Representative data:
[(0.79407,0.479187),(0.0316266,-0.885449),(0.620883,-0.589129),(0.431919,0.784867),(0.25658,-0.197428),(0.972195,0.354817)]

It first creates a hermitian matrix A and uses the symmetry h_symmetry, i.e. A(i, j) = std::conj(A(j, i)), to construct the corresponding symmetry group. The symmetry group can then be used to initialize other arrays, get the representative data of an array with the same symmetry and more.

Concepts
concept	nda::NdaSymmetry
	Concept defining a symmetry in nda.
concept	nda::NdaInitFunc
	Concept defining an initializer function.

Classes
struct	nda::operation
	A structure to capture combinations of complex conjugation and sign flip operations. More...
class	nda::sym_grp< F, A >
	Class representing a symmetry group.
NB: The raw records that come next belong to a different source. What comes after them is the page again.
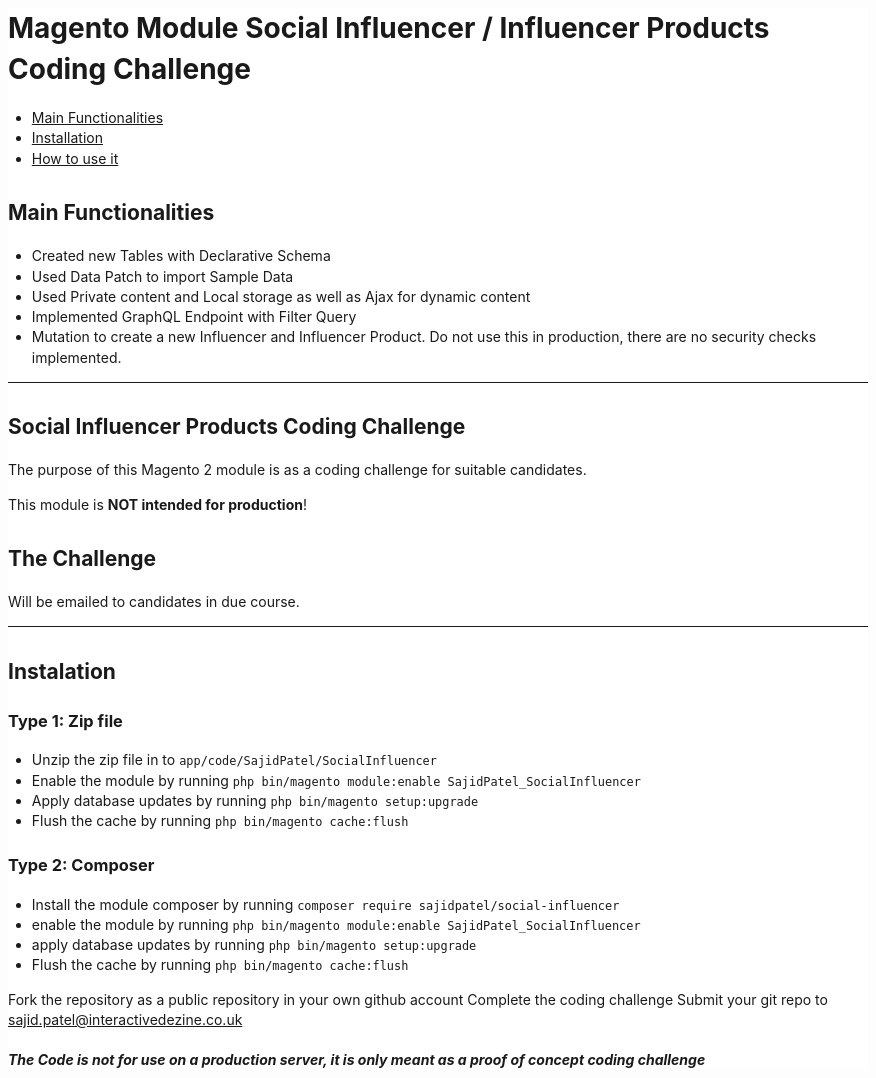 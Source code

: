 # Magento Module Social Influencer / Influencer Products Coding Challenge

 - [Main Functionalities](#markdown-header-main-functionalities)
 - [Installation](#markdown-header-installation)
 - [How to use it](#markdown-header-how-to-use-it)

## Main Functionalities

* Created new Tables with Declarative Schema
* Used Data Patch to import Sample Data
* Used Private content and Local storage as well as Ajax for dynamic content
* Implemented GraphQL Endpoint with Filter Query
* Mutation to create a new Influencer and Influencer Product.
Do not use this in production, there are no security checks implemented.

-----
## Social Influencer Products Coding Challenge

The purpose of this Magento 2 module is as a coding challenge for suitable candidates.

This module is **NOT intended for production**!

## The Challenge

Will be emailed to candidates in due course.

-----

## Instalation 

### Type 1: Zip file

 - Unzip the zip file in to `app/code/SajidPatel/SocialInfluencer`
 - Enable the module by running `php bin/magento module:enable SajidPatel_SocialInfluencer`
 - Apply database updates by running `php bin/magento setup:upgrade`
 - Flush the cache by running `php bin/magento cache:flush`

### Type 2: Composer

 - Install the module composer by running ```composer require sajidpatel/social-influencer```
 - enable the module by running `php bin/magento module:enable SajidPatel_SocialInfluencer`
 - apply database updates by running `php bin/magento setup:upgrade`
 - Flush the cache by running `php bin/magento cache:flush`

Fork the repository as a public repository in your own github account
Complete the coding challenge
Submit your git repo to sajid.patel@interactivedezine.co.uk

##### The Code is not for use on a ***production server***, it is only meant as a **proof of concept** coding challenge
More...

Functions
template<Array A>
bool	nda::is_valid (A const &a, std::array< long, static_cast< std::size_t >(get_rank< A >)> const &idx)
	Check if a multi-dimensional index is valid, i.e. not out of bounds, w.r.t. to a given nda::Array object.

Function Documentation

is_valid()

template<Array A>

bool nda::is_valid	(	A const &	a,
		std::array< long, static_cast< std::size_t >(get_rank< A >)> const &	idx )
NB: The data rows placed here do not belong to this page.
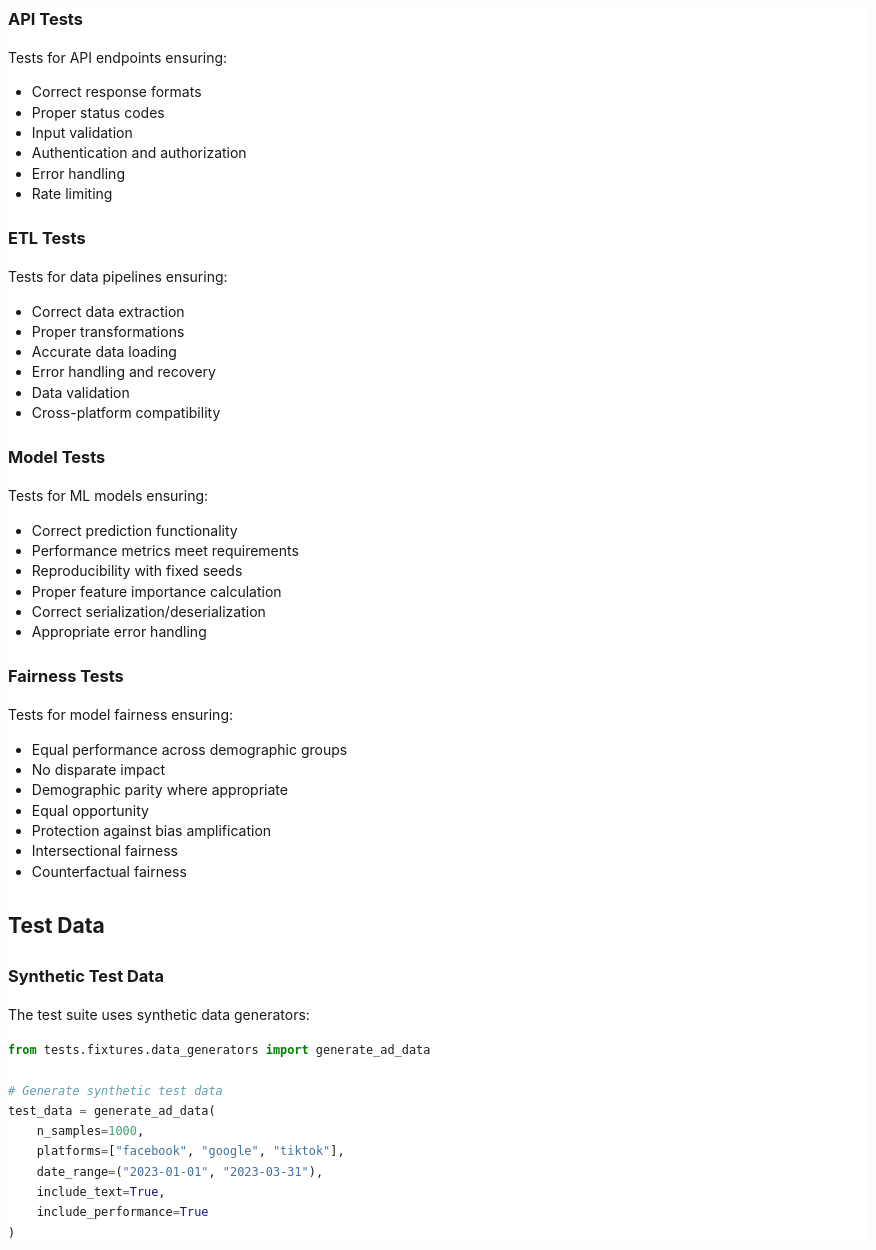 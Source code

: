 ### API Tests

Tests for API endpoints ensuring:
- Correct response formats
- Proper status codes
- Input validation
- Authentication and authorization
- Error handling
- Rate limiting

### ETL Tests

Tests for data pipelines ensuring:
- Correct data extraction
- Proper transformations
- Accurate data loading
- Error handling and recovery
- Data validation
- Cross-platform compatibility

### Model Tests

Tests for ML models ensuring:
- Correct prediction functionality
- Performance metrics meet requirements
- Reproducibility with fixed seeds
- Proper feature importance calculation
- Correct serialization/deserialization
- Appropriate error handling

### Fairness Tests

Tests for model fairness ensuring:
- Equal performance across demographic groups
- No disparate impact
- Demographic parity where appropriate
- Equal opportunity
- Protection against bias amplification
- Intersectional fairness
- Counterfactual fairness

## Test Data

### Synthetic Test Data

The test suite uses synthetic data generators:

```python
from tests.fixtures.data_generators import generate_ad_data

# Generate synthetic test data
test_data = generate_ad_data(
    n_samples=1000,
    platforms=["facebook", "google", "tiktok"],
    date_range=("2023-01-01", "2023-03-31"),
    include_text=True,
    include_performance=True
)
```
#include <nda/sym_grp.hpp>

Check if a multi-dimensional index is valid, i.e. not out of bounds, w.r.t. to a given nda::Array object.

Template Parameters

A	nda::Array type.

Parameters

a	nda::Array object.
idx	Multi-dimensional index.

Returns

True if the index is not out of bounds, false otherwise.

Definition at line 88 of file sym_grp.hpp.